Dr. Ben Kasstan. University of Bristol and the Hebrew University Jerusalem

With much public health hope pinned on vaccination as a possible exit strategy from the coronavirus pandemic, questions are being asked about how to promote vaccines in ethnic and religious minorities – including Haredi Jews. While public health services consider religious authorities to be key players in vaccination programmes, this paper draws on anthropological research conducted with Haredi Jews in Britain and Jerusalem to argue that religious law and leaders form a contingent influence in vaccine decisions. Recent issues around measles vaccination signals how non-vaccination messaging circulates and is made relevant to self-protective religious minorities, revealing how biomedical technologies enmesh notions of the ‘sacred’ and ‘secular’ to reconfigure meanings around religious authenticity.

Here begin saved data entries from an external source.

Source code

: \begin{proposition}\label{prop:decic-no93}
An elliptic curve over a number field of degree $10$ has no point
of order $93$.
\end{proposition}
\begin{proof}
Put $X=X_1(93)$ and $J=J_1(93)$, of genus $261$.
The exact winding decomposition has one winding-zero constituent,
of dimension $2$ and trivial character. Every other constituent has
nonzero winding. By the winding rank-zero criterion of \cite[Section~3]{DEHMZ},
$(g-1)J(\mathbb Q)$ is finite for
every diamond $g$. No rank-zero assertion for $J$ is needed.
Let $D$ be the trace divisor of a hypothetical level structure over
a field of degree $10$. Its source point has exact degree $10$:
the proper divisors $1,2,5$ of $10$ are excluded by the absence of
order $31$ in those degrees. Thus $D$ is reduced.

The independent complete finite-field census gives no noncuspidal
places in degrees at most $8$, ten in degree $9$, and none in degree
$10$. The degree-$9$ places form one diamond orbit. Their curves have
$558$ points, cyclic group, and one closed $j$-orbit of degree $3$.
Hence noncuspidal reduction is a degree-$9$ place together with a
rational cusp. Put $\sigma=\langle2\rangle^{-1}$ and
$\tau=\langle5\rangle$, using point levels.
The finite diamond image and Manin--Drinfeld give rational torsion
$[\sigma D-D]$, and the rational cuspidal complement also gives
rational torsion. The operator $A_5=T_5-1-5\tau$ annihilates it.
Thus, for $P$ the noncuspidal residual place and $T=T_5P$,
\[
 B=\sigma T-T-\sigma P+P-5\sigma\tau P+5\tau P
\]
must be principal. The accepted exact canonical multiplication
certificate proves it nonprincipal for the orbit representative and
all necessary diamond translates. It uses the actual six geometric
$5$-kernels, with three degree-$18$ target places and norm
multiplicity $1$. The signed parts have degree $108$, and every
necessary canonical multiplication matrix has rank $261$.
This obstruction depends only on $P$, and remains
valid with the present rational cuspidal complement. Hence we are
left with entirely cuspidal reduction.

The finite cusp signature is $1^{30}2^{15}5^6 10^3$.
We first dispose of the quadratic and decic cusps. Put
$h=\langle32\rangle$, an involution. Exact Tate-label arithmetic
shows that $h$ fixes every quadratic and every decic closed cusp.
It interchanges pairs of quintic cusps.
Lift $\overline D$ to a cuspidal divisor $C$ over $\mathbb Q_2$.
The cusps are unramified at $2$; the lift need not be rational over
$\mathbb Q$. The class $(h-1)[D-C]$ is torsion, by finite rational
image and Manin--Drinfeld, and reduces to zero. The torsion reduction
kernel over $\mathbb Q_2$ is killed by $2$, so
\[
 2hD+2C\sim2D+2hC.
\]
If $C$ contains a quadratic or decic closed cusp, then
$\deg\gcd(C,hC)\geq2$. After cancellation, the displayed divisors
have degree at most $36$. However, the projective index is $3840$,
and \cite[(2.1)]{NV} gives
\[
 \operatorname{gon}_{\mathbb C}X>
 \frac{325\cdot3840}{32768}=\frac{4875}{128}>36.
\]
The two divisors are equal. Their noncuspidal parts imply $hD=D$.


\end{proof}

Ben Kasstan is a medical anthropologist at the University of Bristol and the Hebrew University of Jerusalem. His research sits at the intersection of health, religion and state, and his recent work explores vaccine decision-making among religiously Orthodox parents in Britain and Jerusalem. Amongst his publications are: "’A Free People, Controlled Only by God’: Circulating and Converting Criticism of Vaccination in Jerusalem”, Cult Med Psychiatry 4:1 (2021) 1-20; “Positioning Oneself and Being Positioned in the 'Community': An Essay on Jewish Ethnography as a 'Jewish' Ethnographer”, Scripta Instituti Donneriani Aboensis 27 (2016) 264-83.